(Dataset entries)
------------------------------------------------------------
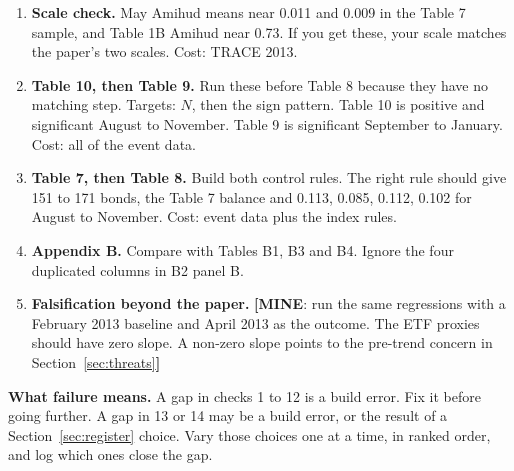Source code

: \documentclass[10pt,a4paper]{article}
\newcommand{\MY}[1]{\textcolor{cmy}{\textbf{[MINE}: #1\textbf{]}}}
\begin{document}
\begin{enumerate}
\item \textbf{Scale check.} May Amihud means near 0.011 and 0.009 in the Table 7 sample, and Table 1B Amihud near 0.73. If you get these, your scale matches the paper's two scales. Cost: TRACE 2013.
\item \textbf{Table 10, then Table 9.} Run these before Table 8 because they have no matching step. Targets: $N$, then the sign pattern. Table 10 is positive and significant August to November. Table 9 is significant September to January. Cost: all of the event data.
\item \textbf{Table 7, then Table 8.} Build both control rules. The right rule should give 151 to 171 bonds, the Table 7 balance and 0.113, 0.085, 0.112, 0.102 for August to November. Cost: event data plus the index rules.
\item \textbf{Appendix B.} Compare with Tables B1, B3 and B4. Ignore the four duplicated columns in B2 panel B.
\item \textbf{Falsification beyond the paper.} \MY{run the same regressions with a February 2013 baseline and April 2013 as the outcome. The ETF proxies should have zero slope. A non-zero slope points to the pre-trend concern in Section~\ref{sec:threats}}
\end{enumerate}

\textbf{What failure means.} A gap in checks 1 to 12 is a build error. Fix it before going further. A gap in 13 or 14 may be a build error, or the result of a Section~\ref{sec:register} choice. Vary those choices one at a time, in ranked order, and log which ones close the gap.
\end{document}
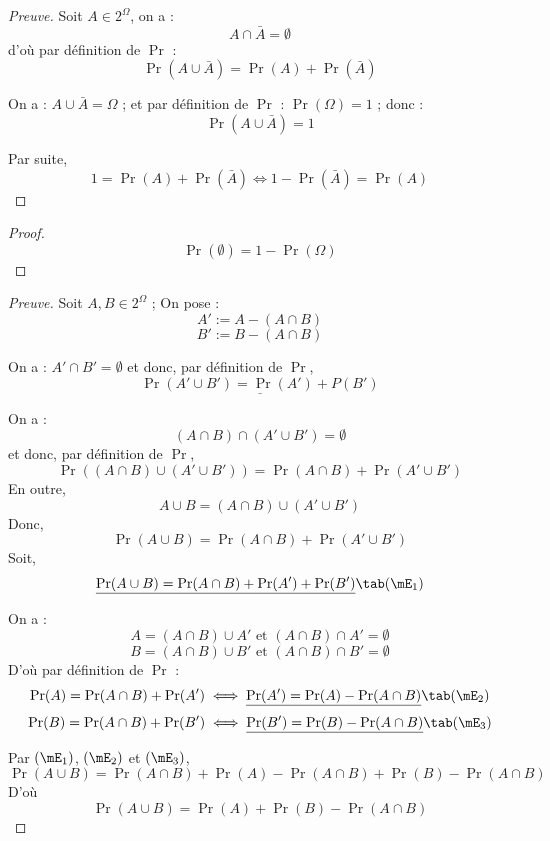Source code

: %
\begin{proof}[Preuve]
Soit $A\in 2^\Omega$, 
on a :
$$A\cap \bar{A} = \emptyset$$
d'où par définition de $\Pr$ :
$$\Pr(A\cup \bar{A}) = \Pr(A) + \Pr(\bar{A})$$

On a : $A\cup \bar{A} = \Omega$ ; et par définition de $\Pr$ :
$\Pr(\Omega) = 1$ ; donc :
$$
\Pr(A\cup \bar{A}) = 1
$$

Par suite, 
$$1 = \Pr(A) + \Pr(\bar{A}) 
\iff 1-\Pr(\bar{A})  = \Pr(A) $$
\end{proof}


\begin{proof}
$$
\Pr(\emptyset) = 1 - \Pr(\Omega) 
$$
\end{proof}

%
\begin{proof}[Preuve]
Soit $A, B \in 2^\Omega$ ;
On pose :
$$A' := A - (A\cap B)$$
$$B' := B - (A\cap B)$$

On a :
$A'\cap B' = \emptyset$
et donc, par définition de $\Pr$,
$$\underline{\Pr(A' \cup B') = \Pr(A') + P(B')}$$

On a :
$$(A\cap B) \cap (A'\cup B') = \emptyset$$
et donc, par définition de $\Pr$,
$$\Pr ((A\cap B) \cup (A'\cup B')) = 
\Pr(A\cap B) + \Pr(A'\cup B')
$$
En outre, 
$$A\cup B = (A\cap B) \cup (A'\cup B')$$
Donc, 
$$\Pr(A \cup B) = 
\Pr(A\cap B) + \Pr(A'\cup B')
$$
Soit, 
$$
\underline{
\Pr(A \cup B) = 
\Pr(A\cap B) + \Pr(A') + \Pr(B')
} \tab(\mE_1)
$$

On a :
$$ A = (A\cap B) \cup A' \text{ et } (A\cap B) \cap A' = \emptyset$$
$$ B = (A\cap B) \cup B' \text{ et } (A\cap B) \cap B' = \emptyset$$
D'où par définition de $\Pr$ :
$$ \Pr(A) = \Pr(A\cap B) + \Pr(A') \iff 
\underline{\Pr(A') = \Pr(A) - \Pr(A\cap B)} \tab(\mE_2)$$
$$ \Pr(B) = \Pr(A\cap B) + \Pr(B') \iff 
\underline{\Pr(B') = \Pr(B) - \Pr(A\cap B)} \tab(\mE_3)$$

Par $(\mE_1)$, $(\mE_2)$ et $(\mE_3)$, 
$$
\Pr(A\cup B) = 
	\Pr(A\cap B) + 
	\Pr(A) - \Pr(A\cap B) +
	\Pr(B) - \Pr(A\cap B)
$$
D'où
$$
\Pr(A\cup B) = 
\Pr(A)+
\Pr(B) - \Pr(A\cap B)
$$
\end{proof}

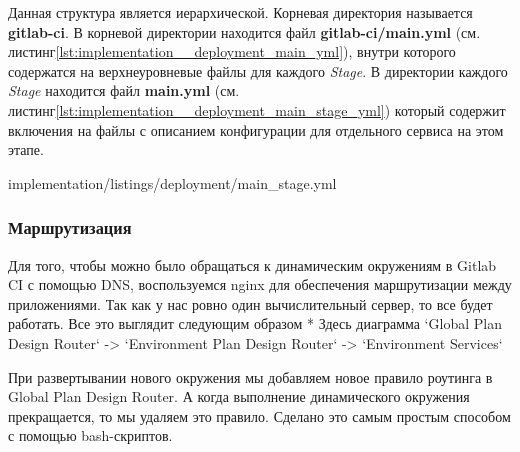 
Данная структура является иерархической.
Корневая директория называется \textbf{gitlab-ci}. В корневой директории находится файл \textbf{gitlab-ci/main.yml}
(см. листинг\ref{lst:implementation__deployment_main_yml}),
внутри которого содержатся на верхнеуровневые файлы для каждого \textit{Stage}.
В директории каждого \textit{Stage} находится файл \textbf{main.yml} (см. листинг\ref{lst:implementation__deployment_main_stage_yml})
который содержит включения на файлы
с описанием конфигурации для отдельного сервиса на этом этапе.


\vskip 5mm


{implementation/listings/deployment/main_stage.yml}
\vskip 5mm

\subsubsection{{Маршрутизация}}

Для того, чтобы можно было обращаться к динамическим окружениям в Gitlab CI с помощью DNS,
воспользуемся nginx для обеспечения маршрутизации между приложениями.
Так как у нас ровно один вычислительный сервер, то все будет работать.
Все это выглядит следующим образом
* Здесь диаграмма `Global Plan Design Router` -> `Environment Plan Design Router` -> `Environment Services`

При развертывании нового окружения мы добавляем новое правило роутинга в Global Plan Design Router.
А когда выполнение динамического окружения прекращается, то мы удаляем это правило.
Сделано это самым простым способом с помощью bash-скриптов.
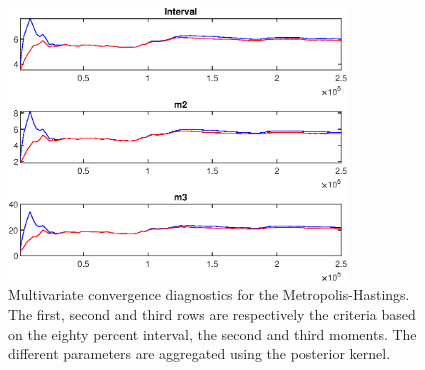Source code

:  
\begin{figure}[H]
\centering 
\includegraphics[width=0.8\textwidth]{two_sector_RBC_differentiated_est/Output/two_sector_RBC_differentiated_est_mdiag}
\caption{Multivariate convergence diagnostics for the Metropolis-Hastings.
The first, second and third rows are respectively the criteria based on
the eighty percent interval, the second and third moments. The different 
parameters are aggregated using the posterior kernel.}\label{Fig:MultivariateDiagnostics}
\end{figure}

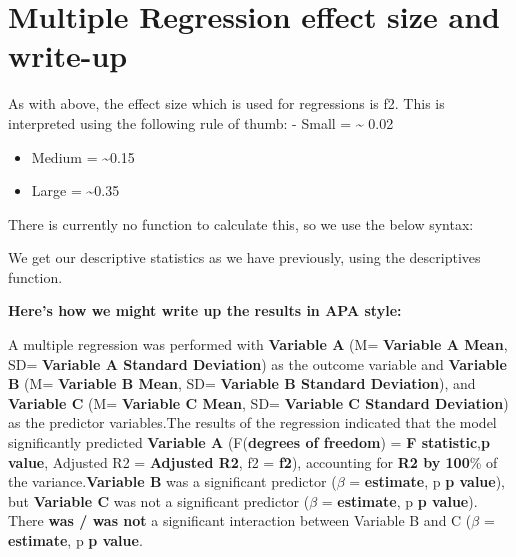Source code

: \documentclass[
]{book}
\newenvironment{Shaded}{\begin{snugshade}}{\end{snugshade}}
\newcommand{\CommentTok}[1]{\textcolor[rgb]{0.56,0.35,0.01}{\textit{#1}}}
\newcommand{\DecValTok}[1]{\textcolor[rgb]{0.00,0.00,0.81}{#1}}
\newcommand{\NormalTok}[1]{#1}
\newcommand{\OtherTok}[1]{\textcolor[rgb]{0.56,0.35,0.01}{#1}}
\newcommand{\SpecialCharTok}[1]{\textcolor[rgb]{0.81,0.36,0.00}{\textbf{#1}}}
\begin{document}
\section{Multiple Regression effect size and write-up}\label{multiple-regression-effect-size-and-write-up}

As with above, the effect size which is used for regressions is f2. This is interpreted using the following rule of thumb: - Small = \textasciitilde{} 0.02

\begin{itemize}
\item
  Medium = \textasciitilde0.15
\item
  Large = \textasciitilde0.35
\end{itemize}

There is currently no function to calculate this, so we use the below syntax:

\begin{Shaded}
\end{Shaded}

We get our descriptive statistics as we have previously, using the descriptives function.

\textbf{Here's how we might write up the results in APA style:}

A multiple regression was performed with \textbf{Variable A} (M= \textbf{Variable A Mean}, SD= \textbf{Variable A Standard Deviation}) as the outcome variable and \textbf{Variable B} (M= \textbf{Variable B Mean}, SD= \textbf{Variable B Standard Deviation}), and \textbf{Variable C} (M= \textbf{Variable C Mean}, SD= \textbf{Variable C Standard Deviation}) as the predictor variables.The results of the regression indicated that the model significantly predicted \textbf{Variable A} (F(\textbf{degrees of freedom}) = \textbf{F statistic},\textbf{p value}, Adjusted R2 = \textbf{Adjusted R2}, f2 = \textbf{f2}), accounting for \textbf{R2 by 100}\% of the variance.\textbf{Variable B} was a significant predictor (\(\beta\) = \textbf{estimate}, p \textbf{p value}), but \textbf{Variable C} was not a significant predictor (\(\beta\) = \textbf{estimate}, p \textbf{p value}). There \textbf{was / was not} a significant interaction between Variable B and C (\(\beta\) = \textbf{estimate}, p \textbf{p value}.
\end{document}
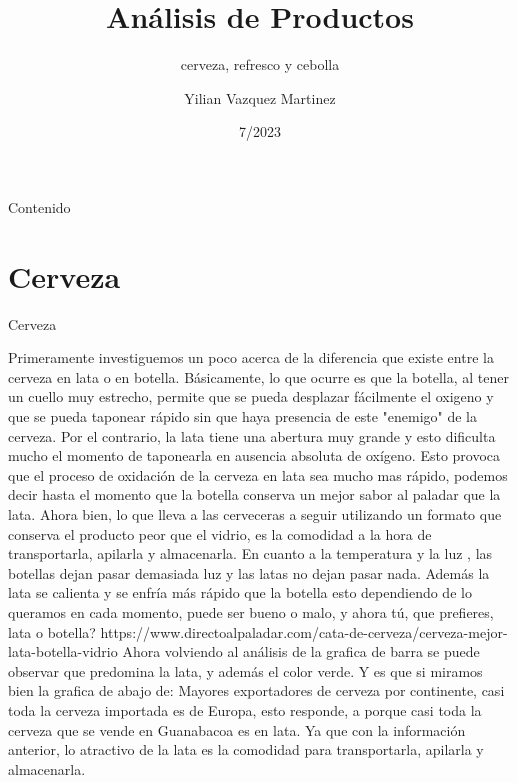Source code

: \documentclass[11pt]{beamer}
\begin{document}
\author[Aprendiendo latex]{Yilian Vazquez Martinez }
\title{Análisis de Productos }
\date{7/2023}
\subtitle{cerveza, refresco y cebolla}


\begin{frame}

    \maketitle

	\end{frame}
	
	\begin{frame}{Contenido}
	    \tableofcontents
	\end{frame}
	\section{ Cerveza}
    	\begin{frame}{ Cerveza}
    		
    	    Primeramente investiguemos un poco acerca de la diferencia que existe entre la cerveza en lata o en botella.
    		Básicamente, lo que ocurre es que la botella, al tener un cuello muy estrecho, permite que se pueda desplazar fácilmente el oxigeno y que se pueda taponear rápido sin que haya presencia de este "enemigo" de la cerveza. Por el contrario, la lata tiene una abertura muy grande y esto dificulta mucho el momento de taponearla en ausencia absoluta de oxígeno. Esto provoca que el proceso de oxidación de la cerveza en lata sea mucho mas rápido, podemos decir hasta el momento que la botella conserva un mejor sabor al paladar que la lata. Ahora bien, lo que lleva a las cerveceras a seguir utilizando un formato que conserva el producto peor que el vidrio, es la comodidad a la hora de transportarla, apilarla y almacenarla. En cuanto a la temperatura y la luz , las botellas dejan pasar demasiada luz y las latas no dejan pasar nada. Además la lata se calienta y se enfría más rápido que la botella esto dependiendo de lo queramos en cada momento, puede ser bueno o malo, y ahora tú, que prefieres,  lata o botella?
    	    https://www.directoalpaladar.com/cata-de-cerveza/cerveza-mejor-lata-botella-vidrio
    		Ahora volviendo al análisis de la grafica de barra se puede observar que predomina la lata, y además el color verde. Y es que si miramos bien la grafica de abajo de: Mayores exportadores de cerveza por continente, casi toda la cerveza importada es de Europa, esto responde, a porque casi toda la cerveza que se vende en Guanabacoa es en lata. Ya que con la información anterior, lo atractivo de la lata es la comodidad para transportarla, apilarla y almacenarla.
        \end{frame}
    
\end{document}
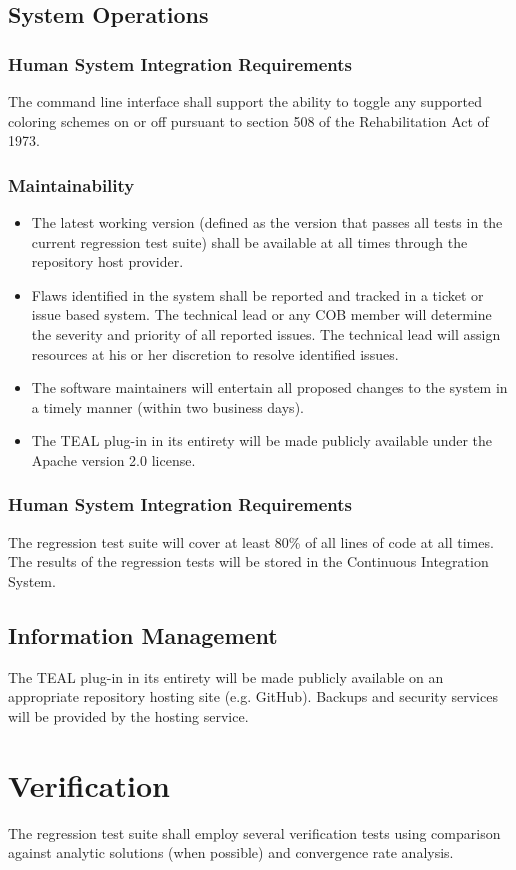 \subsection{System Operations}
\subsubsection{Human System Integration Requirements}
The command line interface shall support the ability to toggle any supported coloring schemes on or off pursuant to section 
508 of the Rehabilitation Act of 1973.
\subsubsection{Maintainability}
\begin{itemize}
  \item The latest working version (defined as the version that passes all tests in the current regression test suite) shall be 
            available at all times through the repository host provider.
  \item  Flaws identified in the system shall be reported and tracked in a ticket or issue based system. The technical lead or 
            any COB member will 
            determine the severity and priority of all reported issues. The technical lead will assign resources at his or her 
            discretion to resolve identified issues.
  \item  The software maintainers will entertain all proposed changes to the system in a timely manner 
           (within two business days).        
  \item  The TEAL plug-in in its entirety will be made publicly available under the Apache version 2.0 license.
%
%
\end{itemize}
\subsubsection{Human System Integration Requirements}
The regression test suite will cover at least 80\% of all lines of code at all times. 
The results of the regression tests will be stored in the Continuous Integration System.

\subsection{Information Management}
The TEAL plug-in in its entirety will be made publicly available on an appropriate repository hosting site (e.g. GitHub).
Backups and security services will be provided by the hosting service.
%
%

\section{Verification}
The regression test suite shall employ several verification tests using comparison against analytic 
solutions (when possible) and convergence rate analysis. 
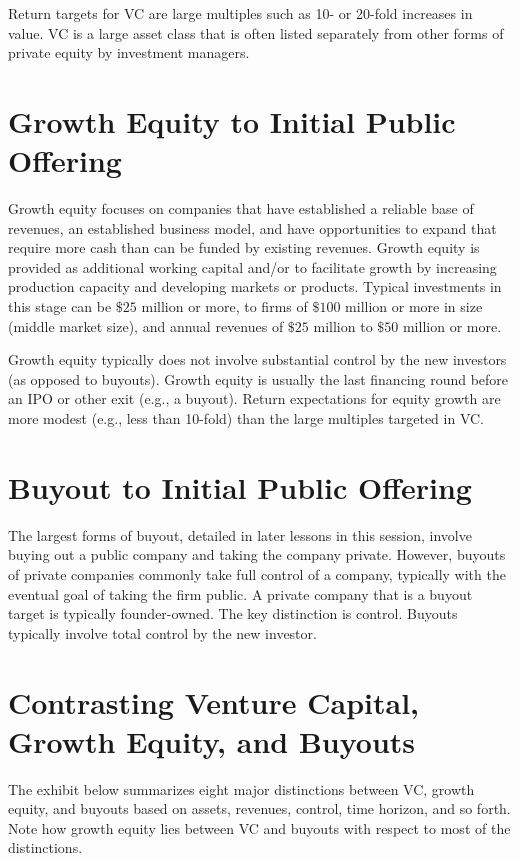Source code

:\documentclass[11pt]{article}
\begin{document}
Return targets for VC are large multiples such as 10- or 20-fold increases in value. VC is a large asset class that is often listed separately from other forms of private equity by investment managers.

\section*{Growth Equity to Initial Public Offering}
Growth equity focuses on companies that have established a reliable base of revenues, an established business model, and have opportunities to expand that require more cash than can be funded by existing revenues. Growth equity is provided as additional working capital and/or to facilitate growth by increasing production capacity and developing markets or products. Typical investments in this stage can be $\$ 25$ million or more, to firms of $\$ 100$ million or more in size (middle market size), and annual revenues of $\$ 25$ million to $\$ 50$ million or more.

Growth equity typically does not involve substantial control by the new investors (as opposed to buyouts). Growth equity is usually the last financing round before an IPO or other exit (e.g., a buyout). Return expectations for equity growth are more modest (e.g., less than 10-fold) than the large multiples targeted in VC.

\section*{Buyout to Initial Public Offering}
The largest forms of buyout, detailed in later lessons in this session, involve buying out a public company and taking the company private. However, buyouts of private companies commonly take full control of a company, typically with the eventual goal of taking the firm public. A private company that is a buyout target is typically founder-owned. The key distinction is control. Buyouts typically involve total control by the new investor.

\section*{Contrasting Venture Capital, Growth Equity, and Buyouts}
The exhibit below summarizes eight major distinctions between VC, growth equity, and buyouts based on assets, revenues, control, time horizon, and so forth. Note how growth equity lies between VC and buyouts with respect to most of the distinctions.
\end{document}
------------------------------------------------------------
• _WORK INSTRUCTION_
Only the lines above from the one with "The regression test suite will" up to and including the one with "The regression test suite shall" should be repeated, exactly as written.

• _ANSWER BOX_
The regression test suite will cover at least 80\% of all lines of code at all times. 
The results of the regression tests will be stored in the Continuous Integration System.

\subsection{Information Management}
The TEAL plug-in in its entirety will be made publicly available on an appropriate repository hosting site (e.g. GitHub).
Backups and security services will be provided by the hosting service.
%
%

\section{Verification}
The regression test suite shall employ several verification tests using comparison against analytic 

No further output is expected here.